『運のつき』 養老孟司 (マガジンハウス)
誰が買ったのか、ウチの本棚にあったので、読んでみました。
まず南伸坊の装丁が素晴らしい。このデザインに私の脳が反応します。
肝心の養老節の方はどうでしょうか。まあ、節回しはかなり好調でしたね。内容は、そうですねえ、講演で聞くなら面白いんじゃないですか。その場その場では「あっ」と考えさせられる。しかし、すぐに次の話になっていくから、深くは考えられない。でも「あっ」は「あっ」で、それなりに快感です。
筆者の本では、『結納論』じゃなくて『唯脳論』と『「都市主義」の限界』、あと、ビートたけしとの対談が格別勉強になりました。それらに比べると、やはり軽いですね。(『パカの壁』についてはノーコメント)
この本では、珍しく「脳」を連呼していません。私はなんでも「脳」のせいにする、そんな養老先生の脳が大好きですから、ちょっと物足りなかったのでしょう。

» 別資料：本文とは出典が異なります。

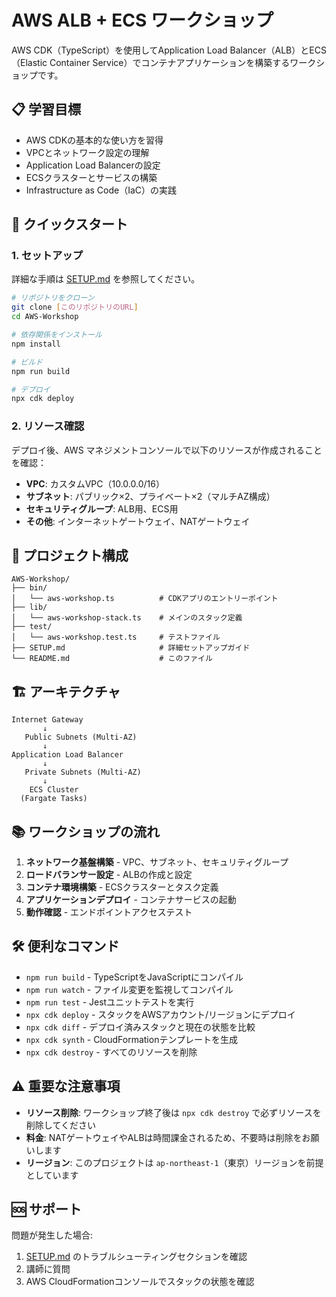 # AWS ALB + ECS ワークショップ

AWS CDK（TypeScript）を使用してApplication Load Balancer（ALB）とECS（Elastic Container Service）でコンテナアプリケーションを構築するワークショップです。

## 📋 学習目標

- AWS CDKの基本的な使い方を習得
- VPCとネットワーク設定の理解
- Application Load Balancerの設定
- ECSクラスターとサービスの構築
- Infrastructure as Code（IaC）の実践

## 🚀 クイックスタート

### 1. セットアップ
詳細な手順は [SETUP.md](./SETUP.md) を参照してください。

```bash
# リポジトリをクローン
git clone [このリポジトリのURL]
cd AWS-Workshop

# 依存関係をインストール
npm install

# ビルド
npm run build

# デプロイ
npx cdk deploy
```

### 2. リソース確認
デプロイ後、AWS マネジメントコンソールで以下のリソースが作成されることを確認：

- **VPC**: カスタムVPC（10.0.0.0/16）
- **サブネット**: パブリック×2、プライベート×2（マルチAZ構成）
- **セキュリティグループ**: ALB用、ECS用
- **その他**: インターネットゲートウェイ、NATゲートウェイ

## 📁 プロジェクト構成

```
AWS-Workshop/
├── bin/
│   └── aws-workshop.ts          # CDKアプリのエントリーポイント
├── lib/
│   └── aws-workshop-stack.ts    # メインのスタック定義
├── test/
│   └── aws-workshop.test.ts     # テストファイル
├── SETUP.md                     # 詳細セットアップガイド
└── README.md                    # このファイル
```

## 🏗️ アーキテクチャ

```
Internet Gateway
       ↓
   Public Subnets (Multi-AZ)
       ↓
Application Load Balancer
       ↓
   Private Subnets (Multi-AZ)
       ↓
    ECS Cluster
  (Fargate Tasks)
```

## 📚 ワークショップの流れ

1. **ネットワーク基盤構築** - VPC、サブネット、セキュリティグループ
2. **ロードバランサー設定** - ALBの作成と設定
3. **コンテナ環境構築** - ECSクラスターとタスク定義
4. **アプリケーションデプロイ** - コンテナサービスの起動
5. **動作確認** - エンドポイントアクセステスト

## 🛠️ 便利なコマンド

* `npm run build`   - TypeScriptをJavaScriptにコンパイル
* `npm run watch`   - ファイル変更を監視してコンパイル
* `npm run test`    - Jestユニットテストを実行
* `npx cdk deploy`  - スタックをAWSアカウント/リージョンにデプロイ
* `npx cdk diff`    - デプロイ済みスタックと現在の状態を比較
* `npx cdk synth`   - CloudFormationテンプレートを生成
* `npx cdk destroy` - すべてのリソースを削除

## ⚠️ 重要な注意事項

- **リソース削除**: ワークショップ終了後は `npx cdk destroy` で必ずリソースを削除してください
- **料金**: NATゲートウェイやALBは時間課金されるため、不要時は削除をお願いします
- **リージョン**: このプロジェクトは `ap-northeast-1`（東京）リージョンを前提としています

## 🆘 サポート

問題が発生した場合:
1. [SETUP.md](./SETUP.md) のトラブルシューティングセクションを確認
2. 講師に質問
3. AWS CloudFormationコンソールでスタックの状態を確認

でも、心に残る部分もありましたよ。たとえば、両極端の意見を理解することが中庸である…なぜなら、両極で成り立つことは、その内側でも必ず成り立つ、というお考えには、なるほどと納得させられましたね。そうありたいものです。
筆者の言う脳化は、私流に言うと「コト化」です。科学や都市が招く「安心」は、「モノ」からのインスタントな逃避だと思います。かないっこありませんが、そのあたりを筆者と語り合ってみたいですなあ。
そうそう、この本のどこかに唯脳論と阿含経の内容が似ていてびっくりした、というようなことが書いてありました。そこを具体的に知りたいですね。面白そうです。